(Beginning of PROVIDED ENTRIES)

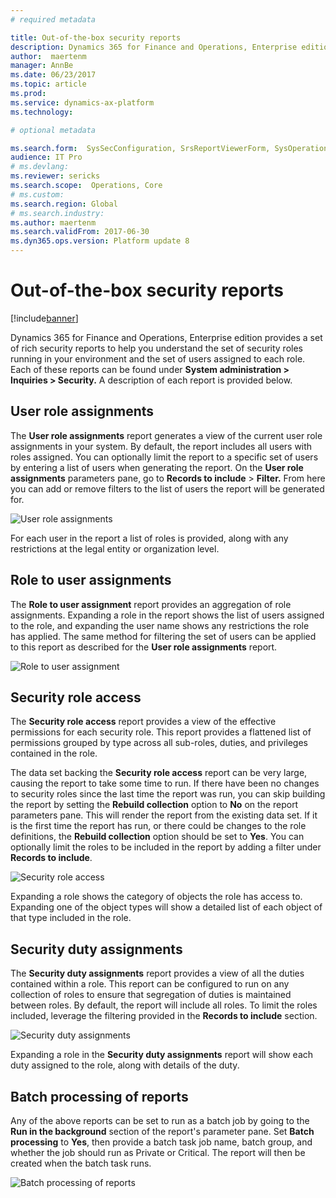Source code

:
 ```yaml
---
# required metadata

title: Out-of-the-box security reports
description: Dynamics 365 for Finance and Operations, Enterprise edition provides a set of rich security reports to help you understand the set of security roles running in your environment and the set of users assigned to each role.
author:  maertenm
manager: AnnBe
ms.date: 06/23/2017
ms.topic: article
ms.prod: 
ms.service: dynamics-ax-platform
ms.technology: 

# optional metadata

ms.search.form:  SysSecConfiguration, SrsReportViewerForm, SysOperationTemplateForm
audience: IT Pro
# ms.devlang: 
ms.reviewer: sericks
ms.search.scope:  Operations, Core
# ms.custom: 
ms.search.region: Global
# ms.search.industry: 
ms.author: maertenm
ms.search.validFrom: 2017-06-30
ms.dyn365.ops.version: Platform update 8
---
```


# Out-of-the-box security reports

[!include[banner](../includes/banner.md)]

Dynamics 365 for Finance and Operations, Enterprise edition provides a set of rich security reports to help you understand the set of security roles running in your environment and the set of users assigned to each role. Each of these reports can be found under **System administration \> Inquiries \> Security.** A description of each report is provided below.

User role assignments
----------------------------

The **User role assignments** report generates a view of the current user role assignments in your system. By default, the report includes all users with roles assigned. You can optionally limit the report to a specific set of users by entering a list of users when generating the report. On the **User role assignments** parameters pane, go to **Records to include** > **Filter.** From here you can add or remove filters to the list of users the report will be generated for.

![User role assignments](media/User-role-assignments.PNG)

For each user in the report a list of roles is provided, along with any restrictions at the legal entity or organization level.

Role to user assignments 
-------------------------

The **Role to user assignment** report provides an aggregation of role assignments. Expanding a role in the report shows the list of users assigned to the role, and expanding the user name shows any restrictions the role has applied. The same method for filtering the set of users can be applied to this report as described for the **User role assignments** report.

![Role to user assignment](media/role-to-user-assignments.png)

Security role access
--------------------

The **Security role access** report provides a view of the effective permissions for each security role. This report provides a flattened list of permissions grouped by type across all sub-roles, duties, and privileges contained in the role.

The data set backing the **Security role access** report can be very large, causing the report to take some time to run. If there have been no changes to security roles since the last time the report was run, you can skip building the report by setting the **Rebuild collection** option to **No** on the report parameters pane. This will render the report from the existing data set. If it is the first time the report has run, or there could be changes to the role definitions, the **Rebuild collection** option should be set to **Yes**. You can optionally limit the roles to be included in the report by adding a filter under **Records to include**.

![Security role access](media/security-role-access.png)

Expanding a role shows the category of objects the role has access to. Expanding one of the object types will show a detailed list of each object of that type included in the role.

Security duty assignments
-------------------------

The **Security duty assignments** report provides a view of all the duties contained within a role. This report can be configured to run on any collection of roles to ensure that segregation of duties is maintained between roles. By default, the report will include all roles. To limit the roles included, leverage the filtering provided in the **Records to include** section.

![Security duty assignments](media/security-duty-assignments.png)

Expanding a role in the **Security duty assignments** report will show each duty assigned to the role, along with details of the duty.

## Batch processing of reports
Any of the above reports can be set to run as a batch job by going to the **Run in the background** section of the report's parameter pane. Set **Batch processing** to **Yes**, then provide a batch task job name, batch group, and whether the job should run as Private or Critical. The report will then be created when the batch task runs.

![Batch processing of reports](media/a6142c903497381171bf6c6b27495895.png)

(End of PROVIDED ENTRIES)

WHAT YOU ARE ASKED TO DO:
From the material above, copy every line that has the word "Enterprise" in it.

ANSWER BOX:
description: Dynamics 365 for Finance and Operations, Enterprise edition provides a set of rich security reports to help you understand the set of security roles running in your environment and the set of users assigned to each role.
Dynamics 365 for Finance and Operations, Enterprise edition provides a set of rich security reports to help you understand the set of security roles running in your environment and the set of users assigned to each role. Each of these reports can be found under **System administration \> Inquiries \> Security.** A description of each report is provided below.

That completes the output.